Discipleship Emerging

At the end of my last post I referenced that I'd been in transition, in some ways, for a long time. One of those ways is how I think about discipleship and education in the church.

Christian Discipleship is a long-time concern of mine. By discipleship I mean, simply, following Jesus. As with the original disciples, discipleship is about following Jesus and learning his Way (his actions, his teachings, his relationships with the Father and with the people he encountered).

Discipleship can be called by a lot of names - I like the term spiritual formation. Discipleship is about being formed (transformed) into an imitator of Christ. Disciples, according to Jesus, will obey his commands; will love one another as he loved us; will lay down their lives for their friends; will love their enemies; will go out into all parts of the world and recruit ("make"; form, formation) new disciples, teaching them all the same things that Jesus taught to them; will do even greater things (somehow!) than Jesus did; will be one and united with each other by being united with and formed by Jesus (in the likeness of God, by the power of the Spirit).

I'm passionate about it in part because it seems like the key to everything the church is supposed to be - we are supposed to imitate Jesus, to be in relationship with Jesus and let that relationship transform us, and being transformed, we are supposed to be beacons lighting a lonely, scared, angry, bitter, and broken world with the awareness of the presence of Jesus, so that the world is transformed into the peacable kingdom of Jesus.

I'm also passionate about it because it seems we don't do it very well.

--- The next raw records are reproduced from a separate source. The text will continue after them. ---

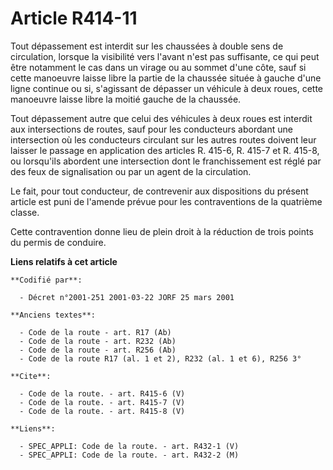 # Article R414-11

Tout dépassement est interdit sur les chaussées à double sens de circulation, lorsque la visibilité vers l'avant n'est pas
suffisante, ce qui peut être notamment le cas dans un virage ou au sommet d'une côte, sauf si cette manoeuvre laisse libre la
partie de la chaussée située à gauche d'une ligne continue ou si, s'agissant de dépasser un véhicule à deux roues, cette
manoeuvre laisse libre la moitié gauche de la chaussée.

Tout dépassement autre que celui des véhicules à deux roues est interdit aux intersections de routes, sauf pour les
conducteurs abordant une intersection où les conducteurs circulant sur les autres routes doivent leur laisser le passage en
application des articles R. 415-6, R. 415-7 et R. 415-8, ou lorsqu'ils abordent une intersection dont le franchissement est
réglé par des feux de signalisation ou par un agent de la circulation.

Le fait, pour tout conducteur, de contrevenir aux dispositions du présent article est puni de l'amende prévue pour les
contraventions de la quatrième classe.

Cette contravention donne lieu de plein droit à la réduction de trois points du permis de conduire.

**Liens relatifs à cet article**

	**Codifié par**:

	  - Décret n°2001-251 2001-03-22 JORF 25 mars 2001

	**Anciens textes**:

	  - Code de la route - art. R17 (Ab)
	  - Code de la route - art. R232 (Ab)
	  - Code de la route - art. R256 (Ab)
	  - Code de la route R17 (al. 1 et 2), R232 (al. 1 et 6), R256 3°

	**Cite**:

	  - Code de la route. - art. R415-6 (V)
	  - Code de la route. - art. R415-7 (V)
	  - Code de la route. - art. R415-8 (V)

	**Liens**:

	  - SPEC_APPLI: Code de la route. - art. R432-1 (V)
	  - SPEC_APPLI: Code de la route. - art. R432-2 (M)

On the one hand, that seems an obvious, if unfair, statement. Clearly we don't disciple well - if we did, if people were being shaped into reasonable imitators of Christ, then the Kingdom would break out all over. (It actually is, I believe; but it's easy to miss it, growing as it often does in secret from tiny mustard seeds.) But it's not so much the state of the world, as the state of the church, that says we don't do discipleship all that well.

Most of the world respects Jesus. As Gandhi said, ""I like your Christ, I do not like your Christians. Your Christians are so unlike your Christ." Many churches are filled with angry, bitter, willfully ignorant, willfully hateful people. There are millions who claim to be disciples (i.e., call themselves Christians) but don't recognize a need to live sacrificially, to love enemies, to care for the poor, the outcast, and the oppressed, to lay down their lives for the good of others - or any of the other things Jesus is known for. There are millions of others, perhaps, who recognize this - and react with cynicism and despair, rather than hope, or with a sense of moral superiority, rather than humility, or who don't react at all, secure in their belief that *feeling* a sense of compassion absolves them of the need to *act* compassionately.

Many christians - many churches - spread anger, fear, and ignorance. Others spread apathy, or smugness, or self-satisfaction with unearned prosperity. The New Testament says approximately "God is light, and in God is no darkness at all." A lot of churches and a lot of individuals spend a lot of time and effort imitating the dark and not the light.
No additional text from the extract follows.